## TASK DESCRIPTION
Repeat exactly, and only, the lines from the one containing "## Step 5.1: Configure vm" through the end of the records.

## DATA FOR THIS EXERCISE
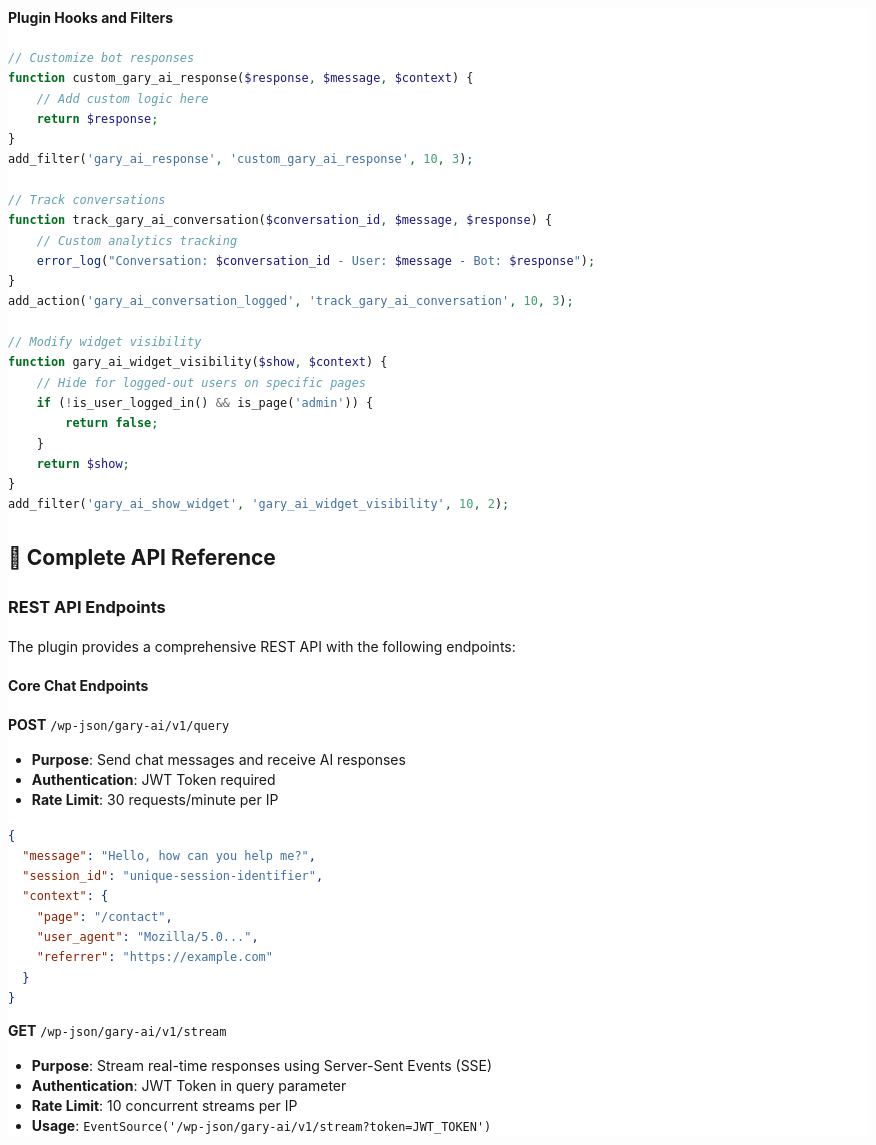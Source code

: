 #### **Plugin Hooks and Filters**
```php
// Customize bot responses
function custom_gary_ai_response($response, $message, $context) {
    // Add custom logic here
    return $response;
}
add_filter('gary_ai_response', 'custom_gary_ai_response', 10, 3);

// Track conversations
function track_gary_ai_conversation($conversation_id, $message, $response) {
    // Custom analytics tracking
    error_log("Conversation: $conversation_id - User: $message - Bot: $response");
}
add_action('gary_ai_conversation_logged', 'track_gary_ai_conversation', 10, 3);

// Modify widget visibility
function gary_ai_widget_visibility($show, $context) {
    // Hide for logged-out users on specific pages
    if (!is_user_logged_in() && is_page('admin')) {
        return false;
    }
    return $show;
}
add_filter('gary_ai_show_widget', 'gary_ai_widget_visibility', 10, 2);
```

## 🔌 Complete API Reference

### **REST API Endpoints**

The plugin provides a comprehensive REST API with the following endpoints:

#### **Core Chat Endpoints**

**POST** `/wp-json/gary-ai/v1/query`
- **Purpose**: Send chat messages and receive AI responses
- **Authentication**: JWT Token required
- **Rate Limit**: 30 requests/minute per IP
```json
{
  "message": "Hello, how can you help me?",
  "session_id": "unique-session-identifier",
  "context": {
    "page": "/contact",
    "user_agent": "Mozilla/5.0...",
    "referrer": "https://example.com"
  }
}
```

**GET** `/wp-json/gary-ai/v1/stream`
- **Purpose**: Stream real-time responses using Server-Sent Events (SSE)
- **Authentication**: JWT Token in query parameter
- **Rate Limit**: 10 concurrent streams per IP
- **Usage**: `EventSource('/wp-json/gary-ai/v1/stream?token=JWT_TOKEN')`
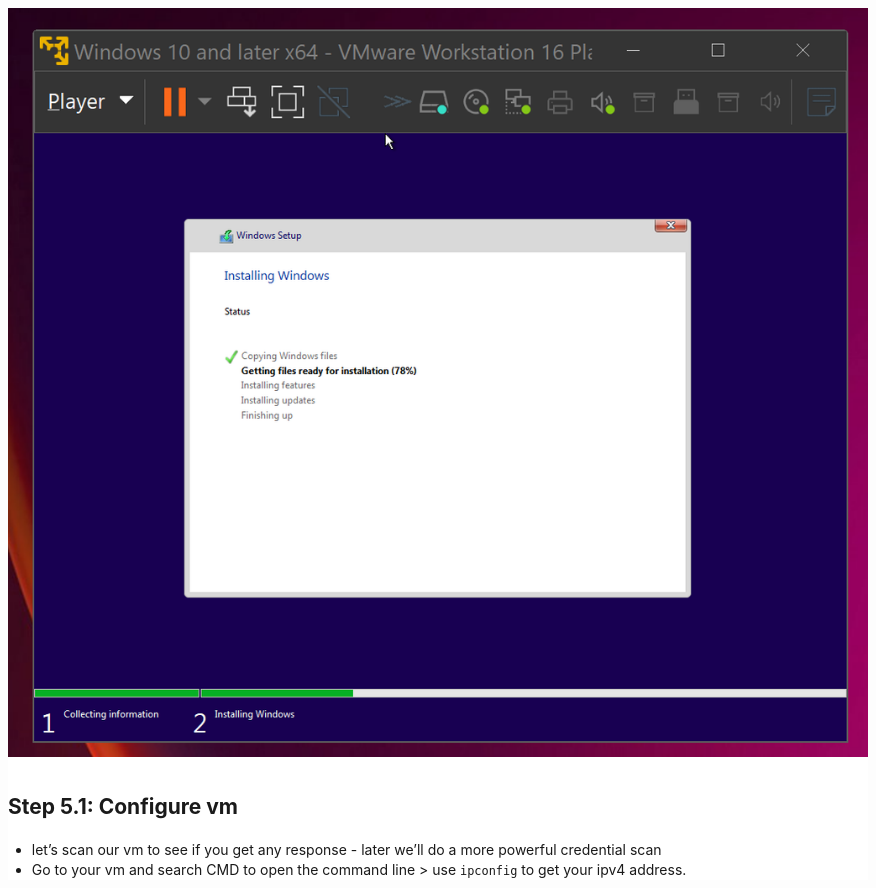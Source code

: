 ![](images/S4.1.png)

## Step 5.1: Configure vm
- let’s scan our vm to see if you get any response - later we’ll do a more powerful credential scan 
- Go to your vm and search CMD to open the command line > use `ipconfig` to get your ipv4 address.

## RESULT OF THIS EXERCISE
## Step 5.1: Configure vm
- let’s scan our vm to see if you get any response - later we’ll do a more powerful credential scan 
- Go to your vm and search CMD to open the command line > use `ipconfig` to get your ipv4 address.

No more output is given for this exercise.